_EXERCISE INSTRUCTIONS_:
Would you pull out every line of the material that contains the string "heart"?

_MATERIAL SUPPLIED_:
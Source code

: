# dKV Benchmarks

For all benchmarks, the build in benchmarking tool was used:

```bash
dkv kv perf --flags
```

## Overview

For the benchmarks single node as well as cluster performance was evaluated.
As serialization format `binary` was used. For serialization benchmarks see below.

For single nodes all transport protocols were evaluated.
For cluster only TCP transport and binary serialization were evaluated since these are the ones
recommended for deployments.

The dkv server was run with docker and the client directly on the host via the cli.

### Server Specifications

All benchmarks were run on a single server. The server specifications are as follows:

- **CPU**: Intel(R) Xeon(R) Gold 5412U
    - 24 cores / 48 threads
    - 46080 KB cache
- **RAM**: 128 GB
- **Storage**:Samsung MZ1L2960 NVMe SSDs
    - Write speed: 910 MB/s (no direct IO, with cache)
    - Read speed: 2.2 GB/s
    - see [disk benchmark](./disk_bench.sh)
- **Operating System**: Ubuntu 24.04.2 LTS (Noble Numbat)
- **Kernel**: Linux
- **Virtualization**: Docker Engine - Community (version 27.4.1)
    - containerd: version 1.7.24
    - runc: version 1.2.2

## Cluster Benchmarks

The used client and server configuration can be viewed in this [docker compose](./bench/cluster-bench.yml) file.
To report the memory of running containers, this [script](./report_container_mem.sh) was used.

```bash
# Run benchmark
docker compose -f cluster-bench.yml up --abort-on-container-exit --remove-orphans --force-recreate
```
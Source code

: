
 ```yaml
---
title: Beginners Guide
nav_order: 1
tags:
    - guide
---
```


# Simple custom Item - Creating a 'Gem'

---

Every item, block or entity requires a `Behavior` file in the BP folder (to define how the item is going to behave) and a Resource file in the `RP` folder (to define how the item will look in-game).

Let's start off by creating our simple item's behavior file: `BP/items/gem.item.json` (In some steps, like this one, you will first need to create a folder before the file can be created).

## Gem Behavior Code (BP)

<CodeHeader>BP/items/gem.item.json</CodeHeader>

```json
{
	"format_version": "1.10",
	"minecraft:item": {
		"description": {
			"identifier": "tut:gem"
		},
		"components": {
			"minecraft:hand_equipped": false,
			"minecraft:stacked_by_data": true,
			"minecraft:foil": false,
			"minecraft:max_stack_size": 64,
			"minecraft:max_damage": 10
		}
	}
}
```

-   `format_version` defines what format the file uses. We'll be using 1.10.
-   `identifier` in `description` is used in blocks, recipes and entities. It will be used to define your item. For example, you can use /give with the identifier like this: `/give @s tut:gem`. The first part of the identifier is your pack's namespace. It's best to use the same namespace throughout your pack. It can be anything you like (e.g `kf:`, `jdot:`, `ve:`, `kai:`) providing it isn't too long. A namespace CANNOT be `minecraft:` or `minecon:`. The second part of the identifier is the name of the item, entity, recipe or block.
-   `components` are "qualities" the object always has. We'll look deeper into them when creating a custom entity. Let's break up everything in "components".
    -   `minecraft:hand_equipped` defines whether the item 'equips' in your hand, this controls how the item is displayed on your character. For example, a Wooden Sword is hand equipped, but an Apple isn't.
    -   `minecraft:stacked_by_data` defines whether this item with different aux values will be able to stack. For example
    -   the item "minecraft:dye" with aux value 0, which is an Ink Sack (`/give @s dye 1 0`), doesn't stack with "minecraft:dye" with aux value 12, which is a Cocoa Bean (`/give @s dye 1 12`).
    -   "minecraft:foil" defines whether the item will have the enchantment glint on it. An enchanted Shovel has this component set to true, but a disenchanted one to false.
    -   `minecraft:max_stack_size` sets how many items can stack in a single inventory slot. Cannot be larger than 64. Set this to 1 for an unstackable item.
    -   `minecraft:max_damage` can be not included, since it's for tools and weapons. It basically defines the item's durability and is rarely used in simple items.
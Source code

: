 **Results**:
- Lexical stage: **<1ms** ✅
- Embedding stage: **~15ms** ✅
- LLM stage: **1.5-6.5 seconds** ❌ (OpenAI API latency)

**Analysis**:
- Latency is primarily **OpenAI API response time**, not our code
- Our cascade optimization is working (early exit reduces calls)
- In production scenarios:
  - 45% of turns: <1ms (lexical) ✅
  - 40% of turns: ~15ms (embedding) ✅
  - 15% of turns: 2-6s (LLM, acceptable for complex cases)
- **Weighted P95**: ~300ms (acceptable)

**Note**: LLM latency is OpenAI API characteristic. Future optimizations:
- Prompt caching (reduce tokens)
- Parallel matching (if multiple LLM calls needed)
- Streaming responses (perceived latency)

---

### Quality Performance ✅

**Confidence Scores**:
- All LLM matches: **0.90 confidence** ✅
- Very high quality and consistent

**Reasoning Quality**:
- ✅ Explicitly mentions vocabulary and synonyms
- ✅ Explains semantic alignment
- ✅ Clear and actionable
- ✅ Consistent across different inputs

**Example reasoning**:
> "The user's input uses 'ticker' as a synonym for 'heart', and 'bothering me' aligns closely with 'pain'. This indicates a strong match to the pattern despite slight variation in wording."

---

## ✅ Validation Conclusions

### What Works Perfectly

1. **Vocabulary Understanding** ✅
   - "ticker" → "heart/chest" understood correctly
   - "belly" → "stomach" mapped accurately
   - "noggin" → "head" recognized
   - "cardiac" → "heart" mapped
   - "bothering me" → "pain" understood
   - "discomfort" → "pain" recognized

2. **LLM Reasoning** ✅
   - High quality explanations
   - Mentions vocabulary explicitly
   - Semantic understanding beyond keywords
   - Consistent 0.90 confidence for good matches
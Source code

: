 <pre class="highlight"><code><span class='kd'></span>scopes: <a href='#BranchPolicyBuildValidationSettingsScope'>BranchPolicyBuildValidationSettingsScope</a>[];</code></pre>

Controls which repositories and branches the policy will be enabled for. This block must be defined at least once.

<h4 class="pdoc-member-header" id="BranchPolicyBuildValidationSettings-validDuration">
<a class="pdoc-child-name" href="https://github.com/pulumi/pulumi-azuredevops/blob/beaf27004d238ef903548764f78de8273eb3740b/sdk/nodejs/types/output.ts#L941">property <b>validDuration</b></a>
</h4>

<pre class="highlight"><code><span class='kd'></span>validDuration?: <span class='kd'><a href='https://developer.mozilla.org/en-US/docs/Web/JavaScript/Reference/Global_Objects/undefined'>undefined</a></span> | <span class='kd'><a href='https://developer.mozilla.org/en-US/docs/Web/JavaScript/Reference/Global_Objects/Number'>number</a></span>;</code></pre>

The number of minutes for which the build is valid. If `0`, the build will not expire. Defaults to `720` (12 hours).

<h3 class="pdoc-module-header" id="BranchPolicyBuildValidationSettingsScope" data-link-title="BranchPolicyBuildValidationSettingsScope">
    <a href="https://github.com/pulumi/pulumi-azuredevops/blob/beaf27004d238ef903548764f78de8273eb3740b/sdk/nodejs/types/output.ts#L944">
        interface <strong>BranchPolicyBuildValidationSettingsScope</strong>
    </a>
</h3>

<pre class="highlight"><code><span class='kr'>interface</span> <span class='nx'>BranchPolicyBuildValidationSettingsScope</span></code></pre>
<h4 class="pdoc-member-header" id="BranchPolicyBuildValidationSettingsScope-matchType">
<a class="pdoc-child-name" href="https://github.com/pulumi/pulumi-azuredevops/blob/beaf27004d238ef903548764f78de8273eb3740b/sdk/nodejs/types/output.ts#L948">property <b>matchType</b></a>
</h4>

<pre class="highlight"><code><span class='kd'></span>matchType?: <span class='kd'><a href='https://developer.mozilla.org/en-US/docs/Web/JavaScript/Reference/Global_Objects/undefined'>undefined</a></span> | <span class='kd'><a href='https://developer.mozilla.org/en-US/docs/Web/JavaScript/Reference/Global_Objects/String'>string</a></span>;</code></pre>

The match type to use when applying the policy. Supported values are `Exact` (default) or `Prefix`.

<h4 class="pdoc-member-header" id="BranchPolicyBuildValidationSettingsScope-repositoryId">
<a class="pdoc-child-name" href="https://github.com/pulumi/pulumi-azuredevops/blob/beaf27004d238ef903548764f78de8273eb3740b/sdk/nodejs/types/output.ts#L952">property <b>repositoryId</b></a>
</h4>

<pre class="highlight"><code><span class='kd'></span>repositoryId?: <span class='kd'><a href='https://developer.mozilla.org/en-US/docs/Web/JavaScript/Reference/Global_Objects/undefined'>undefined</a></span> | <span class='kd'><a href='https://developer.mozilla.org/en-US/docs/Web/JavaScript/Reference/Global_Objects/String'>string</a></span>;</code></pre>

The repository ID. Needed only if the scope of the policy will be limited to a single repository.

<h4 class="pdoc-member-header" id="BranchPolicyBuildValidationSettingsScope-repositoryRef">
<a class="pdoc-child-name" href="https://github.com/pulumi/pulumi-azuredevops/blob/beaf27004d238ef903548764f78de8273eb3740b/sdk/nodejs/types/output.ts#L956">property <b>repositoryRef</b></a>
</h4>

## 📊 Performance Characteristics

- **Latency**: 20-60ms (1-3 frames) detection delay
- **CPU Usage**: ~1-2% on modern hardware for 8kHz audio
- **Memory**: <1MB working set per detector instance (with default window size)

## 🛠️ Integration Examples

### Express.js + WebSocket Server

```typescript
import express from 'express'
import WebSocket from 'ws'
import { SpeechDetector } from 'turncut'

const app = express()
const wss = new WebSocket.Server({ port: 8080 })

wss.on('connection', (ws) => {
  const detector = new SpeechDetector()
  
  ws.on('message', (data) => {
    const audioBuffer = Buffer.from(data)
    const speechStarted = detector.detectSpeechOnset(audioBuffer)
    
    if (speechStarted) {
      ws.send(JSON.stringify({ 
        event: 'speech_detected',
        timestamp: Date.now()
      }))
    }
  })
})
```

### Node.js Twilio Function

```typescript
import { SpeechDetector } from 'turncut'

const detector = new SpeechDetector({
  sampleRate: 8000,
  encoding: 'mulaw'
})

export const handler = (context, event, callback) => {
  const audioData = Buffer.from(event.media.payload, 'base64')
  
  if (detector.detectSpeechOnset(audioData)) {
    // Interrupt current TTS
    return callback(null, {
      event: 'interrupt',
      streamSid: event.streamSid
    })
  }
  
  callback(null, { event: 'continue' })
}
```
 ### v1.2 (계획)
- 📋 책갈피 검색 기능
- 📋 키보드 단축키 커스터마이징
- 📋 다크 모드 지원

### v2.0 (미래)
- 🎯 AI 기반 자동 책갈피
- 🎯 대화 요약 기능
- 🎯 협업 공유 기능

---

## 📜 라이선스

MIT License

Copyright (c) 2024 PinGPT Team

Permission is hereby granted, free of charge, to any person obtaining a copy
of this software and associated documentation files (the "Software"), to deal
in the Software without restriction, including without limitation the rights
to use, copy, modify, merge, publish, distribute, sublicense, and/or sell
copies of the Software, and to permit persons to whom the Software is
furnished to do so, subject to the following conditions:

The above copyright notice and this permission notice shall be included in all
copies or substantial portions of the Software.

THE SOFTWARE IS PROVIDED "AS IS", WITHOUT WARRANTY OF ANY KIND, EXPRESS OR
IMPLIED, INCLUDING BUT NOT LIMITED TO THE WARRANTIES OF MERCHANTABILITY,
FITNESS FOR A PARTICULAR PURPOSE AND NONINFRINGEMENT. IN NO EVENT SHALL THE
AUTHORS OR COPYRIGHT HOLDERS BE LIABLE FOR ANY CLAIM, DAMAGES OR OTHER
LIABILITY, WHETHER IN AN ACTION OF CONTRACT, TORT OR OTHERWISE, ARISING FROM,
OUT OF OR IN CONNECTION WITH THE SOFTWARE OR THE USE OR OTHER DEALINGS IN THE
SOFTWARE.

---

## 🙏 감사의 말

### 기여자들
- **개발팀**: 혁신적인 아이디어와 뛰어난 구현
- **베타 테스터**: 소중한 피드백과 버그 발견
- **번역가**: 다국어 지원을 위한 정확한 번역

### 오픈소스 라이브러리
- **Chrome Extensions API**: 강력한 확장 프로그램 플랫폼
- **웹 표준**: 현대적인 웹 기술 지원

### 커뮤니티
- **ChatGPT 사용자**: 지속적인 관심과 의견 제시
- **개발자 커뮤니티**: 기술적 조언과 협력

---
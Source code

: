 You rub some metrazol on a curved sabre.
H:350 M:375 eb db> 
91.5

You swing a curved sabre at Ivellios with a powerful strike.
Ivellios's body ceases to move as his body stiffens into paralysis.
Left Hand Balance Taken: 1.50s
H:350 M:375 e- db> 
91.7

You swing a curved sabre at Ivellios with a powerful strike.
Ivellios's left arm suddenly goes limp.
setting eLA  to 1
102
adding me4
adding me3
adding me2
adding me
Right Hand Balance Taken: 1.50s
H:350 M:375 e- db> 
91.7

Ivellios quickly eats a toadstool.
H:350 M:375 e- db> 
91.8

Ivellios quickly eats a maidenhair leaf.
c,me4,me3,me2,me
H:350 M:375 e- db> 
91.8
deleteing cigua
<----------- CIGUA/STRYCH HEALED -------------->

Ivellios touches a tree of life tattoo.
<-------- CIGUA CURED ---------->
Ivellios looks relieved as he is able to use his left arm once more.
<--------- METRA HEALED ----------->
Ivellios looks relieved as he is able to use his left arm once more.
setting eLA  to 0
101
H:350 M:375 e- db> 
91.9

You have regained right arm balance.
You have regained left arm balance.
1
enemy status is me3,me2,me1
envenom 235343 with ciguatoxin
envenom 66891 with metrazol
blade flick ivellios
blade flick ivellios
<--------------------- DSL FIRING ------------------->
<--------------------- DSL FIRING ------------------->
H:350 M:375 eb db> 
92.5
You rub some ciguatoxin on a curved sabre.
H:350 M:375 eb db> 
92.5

_SOLUTION TO THE PROBLEM_:
> "The user's input uses 'ticker' as a synonym for 'heart', and 'bothering me' aligns closely with 'pain'. This indicates a strong match to the pattern despite slight variation in wording."
   - "ticker" → "heart/chest" understood correctly
   - "cardiac" → "heart" mapped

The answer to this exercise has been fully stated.